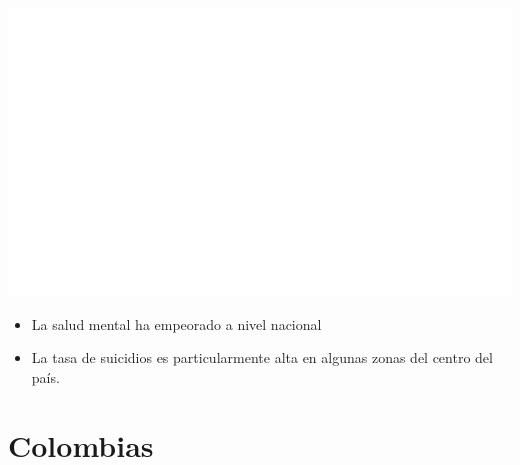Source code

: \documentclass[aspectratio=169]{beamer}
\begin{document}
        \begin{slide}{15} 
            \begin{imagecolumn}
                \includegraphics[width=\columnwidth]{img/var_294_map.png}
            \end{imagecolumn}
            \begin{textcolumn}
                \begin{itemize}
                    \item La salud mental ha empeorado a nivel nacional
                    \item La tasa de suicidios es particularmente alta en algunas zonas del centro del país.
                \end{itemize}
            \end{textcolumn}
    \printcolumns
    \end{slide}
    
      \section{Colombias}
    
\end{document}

□ □ □ □ □

§ ACTIVITY: Give the listing again word for word. Skip any pictures.

§ SOLUTION FOR THIS EXERCISE:
Source code

: \documentclass[aspectratio=169]{beamer}
\begin{document}
        \begin{slide}{15} 
            \begin{imagecolumn}
                \includegraphics[width=\columnwidth]{img/var_294_map.png}
            \end{imagecolumn}
            \begin{textcolumn}
                \begin{itemize}
                    \item La salud mental ha empeorado a nivel nacional
                    \item La tasa de suicidios es particularmente alta en algunas zonas del centro del país.
                \end{itemize}
            \end{textcolumn}
    \printcolumns
    \end{slide}
    
      \section{Colombias}
    
\end{document}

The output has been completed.